Mar 8, 2005 / 22:00 pm
Harris County has appealed a 2004 ruling made by a federal court judge that ordered an open Bible, which was part of a four-foot tall display, removed.
The federal judge said the nearly 50-year-old privately donated display in Harris County, TX, violates the United States Constitution.
The display was designed and erected by the Star of Hope Mission, a Houston-based Christian charity, in memory of the late William Mosher, who had been an active member and longtime supporter of the homeless mission.
Last year, Houston resident Kay Staley filed a federal lawsuit to have the Bible removed from the display. She claimed the inclusion of the Bible violated the Establishment Clause of the Constitution.
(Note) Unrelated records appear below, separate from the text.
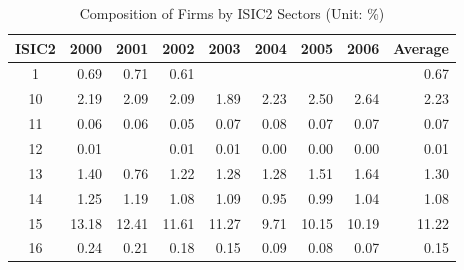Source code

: \begin{table}[]
\begin{center}
\caption{Composition of Firms by ISIC2 Sectors (Unit: \%)}
\label{NumFirm_ISIC2}
\begin{tabular}{crrrrrrrr}
\hline
ISIC2 & \multicolumn{1}{c}{2000} & \multicolumn{1}{c}{2001} & \multicolumn{1}{c}{2002} & \multicolumn{1}{c}{2003} & \multicolumn{1}{c}{2004} & \multicolumn{1}{c}{2005} & \multicolumn{1}{c}{2006} & \multicolumn{1}{c}{Average} \\ \hline
1     & 0.69                     & 0.71                     & 0.61                     &                          &                          &                          &                          & 0.67                        \\
10    & 2.19                     & 2.09                     & 2.09                     & 1.89                     & 2.23                     & 2.50                     & 2.64                     & 2.23                        \\
11    & 0.06                     & 0.06                     & 0.05                     & 0.07                     & 0.08                     & 0.07                     & 0.07                     & 0.07                        \\
12    & 0.01                     &                          & 0.01                     & 0.01                     & 0.00                     & 0.00                     & 0.00                     & 0.01                        \\
13    & 1.40                     & 0.76                     & 1.22                     & 1.28                     & 1.28                     & 1.51                     & 1.64                     & 1.30                        \\
14    & 1.25                     & 1.19                     & 1.08                     & 1.09                     & 0.95                     & 0.99                     & 1.04                     & 1.08                        \\
15    & 13.18                    & 12.41                    & 11.61                    & 11.27                    & 9.71                     & 10.15                    & 10.19                    & 11.22                       \\
16    & 0.24                     & 0.21                     & 0.18                     & 0.15                     & 0.09                     & 0.08                     & 0.07                     & 0.15                        \\

\end{tabular}
\end{center}
\end{table}
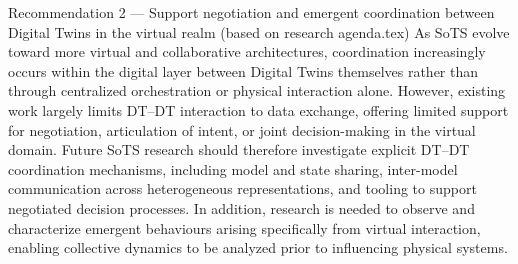 



Recommendation 2 — Support negotiation and emergent coordination between Digital Twins in the virtual realm (based on research agenda.tex)
As SoTS evolve toward more virtual and collaborative architectures, coordination increasingly occurs within the digital layer between Digital Twins themselves rather than through centralized orchestration or physical interaction alone. However, existing work largely limits DT–DT interaction to data exchange, offering limited support for negotiation, articulation of intent, or joint decision-making in the virtual domain. Future SoTS research should therefore investigate explicit DT–DT coordination mechanisms, including model and state sharing, inter-model communication across heterogeneous representations, and tooling to support negotiated decision processes. In addition, research is needed to observe and characterize emergent behaviours arising specifically from virtual interaction, enabling collective dynamics to be analyzed prior to influencing physical systems.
A federal district court judge agreed with Staley and ordered the Bible removed.
Harris County has now appealed the ruling to the Court of Appeals for the Fifth Circuit, and at the county’s request, the Thomas More Law Center has filed a friend of the court brief.
The president and chief counsel of the Law Center said this case is “another example of the hostility toward Christians exhibited by many federal courts.”
Richard Thompson pointed out that Staley confirmed her own hostility toward Christian displays in an interview last August following the court’s ruling. As a result of her actions, the Houston Atheist Society gave Staley the Activist of the Year award.
“The district court totally ignored the argument that this Memorial reflects the private speech of a private organization,” said trial counsel Edward L. White III, who authored the amicus brief. “The memorial to William Mosher is clearly the private speech of the Star of Hope Mission.”